CES 2017 : Flow, le capteur qui contrôle le niveau de pollution

CES 2017 : Flow, le capteur qui contrôle le niveau de pollution

L’environnement et la qualité de l’air qui nous entoure sont devenues des préoccupations majeures. Si Paris n’est pas encore au niveau de villes comme Pékin, les restrictions mise en place récemment, nous ont encore rappelé que nous n’étions pas à l’abri de la pollution et des dangers qu’elle peut avoir pour notre santé. La start-up parisienne Flow Labs travaille depuis deux ans sur le sujet. Elle avait tout d’abord lancé l’application « Plume Air Report » qui collecte les données publiques pour établir une cartographie mondiale de la pollution. Au CES 2017, à Las Vegas, elle vient de passer à l’étape suivante. « Flow » est un capteur personnel mobile qui vous permettra de mesurer le niveau de pollution autour de vous à n’importe quel moment. Que vous soyez chez vous, dans la rue ou dans les transports. 

Savoir pour pouvoir se protéger

Le Flow mesure une quantité de données impressionnantes. Particules fines, dioxyde d’azote, d’ozone et composés organiques volatils. Il permet également de connaître le niveau d’humidité et la température. Un système de LED vous permet ensuite de savoir si le niveau de pollution autour de vous est dangereux. La précision des données est assurée par la technologie 360° Air Intake avec une entrée d’air circulaire. Le petit capteur en aluminium ne pèse que 180 grammes et peut se fixer facilement à votre sac ou à votre vélo grâce à une sangle en cuir.

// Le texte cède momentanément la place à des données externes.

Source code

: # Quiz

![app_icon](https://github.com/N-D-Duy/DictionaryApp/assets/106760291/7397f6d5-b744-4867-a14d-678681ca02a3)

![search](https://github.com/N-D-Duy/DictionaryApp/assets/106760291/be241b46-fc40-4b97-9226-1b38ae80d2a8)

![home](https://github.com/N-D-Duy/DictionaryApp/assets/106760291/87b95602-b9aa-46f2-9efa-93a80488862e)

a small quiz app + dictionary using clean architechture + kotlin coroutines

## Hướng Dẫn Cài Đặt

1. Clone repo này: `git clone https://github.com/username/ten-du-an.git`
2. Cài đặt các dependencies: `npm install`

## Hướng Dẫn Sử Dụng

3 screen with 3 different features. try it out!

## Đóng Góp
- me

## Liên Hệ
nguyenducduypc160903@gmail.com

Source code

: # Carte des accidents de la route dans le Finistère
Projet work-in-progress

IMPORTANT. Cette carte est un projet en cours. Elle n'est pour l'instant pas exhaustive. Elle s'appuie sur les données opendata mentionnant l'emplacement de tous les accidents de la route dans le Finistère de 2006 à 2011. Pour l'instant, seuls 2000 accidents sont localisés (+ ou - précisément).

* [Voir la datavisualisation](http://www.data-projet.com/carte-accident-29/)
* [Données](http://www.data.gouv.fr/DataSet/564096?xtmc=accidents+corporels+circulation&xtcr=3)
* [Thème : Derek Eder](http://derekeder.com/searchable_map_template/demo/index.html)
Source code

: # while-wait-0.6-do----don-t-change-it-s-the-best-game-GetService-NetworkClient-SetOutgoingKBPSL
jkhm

L’entreprise avait déjà lancé « Plume Air Report », un outil collectant les données publiques pour mesurer la pollution. A Londres, la start-up met ainsi à contribution les pigeons pour mesurer la qualité de l’air en temps réel. Plume Labs continue de multiplier les initiatives pour nous aider à nous protéger. Avec toujours, la même idée, les gens ont besoin d’être informés pour pouvoir se protéger.  « Le quantified environment doit permettre au consommateur de mieux comprendre son environnement, pour mieux s’en protéger, en évitant l’exposition aux endroits les plus pollués » explique Romain Lacombe, le fondateur de Plume Labs.

flow plume labs ces 2017

Flow au service de la communauté

La start-up veut aller au-delà du simple outil personnel et construire une communauté. L’objectif est de pouvoir générer à partir des données des utilisateurs, une carte précise du niveau de pollution dans les plus grandes villes du globe. D’autres entreprises pourront d’ailleurs développer des projets. En effet, une API permettant d’accéder aux prévisions de la pollution de l’air sera disponible. Le tout grâce aux données collectées en temps réel, à l’historique de la pollution des villes et à des algorithmes de machine learning.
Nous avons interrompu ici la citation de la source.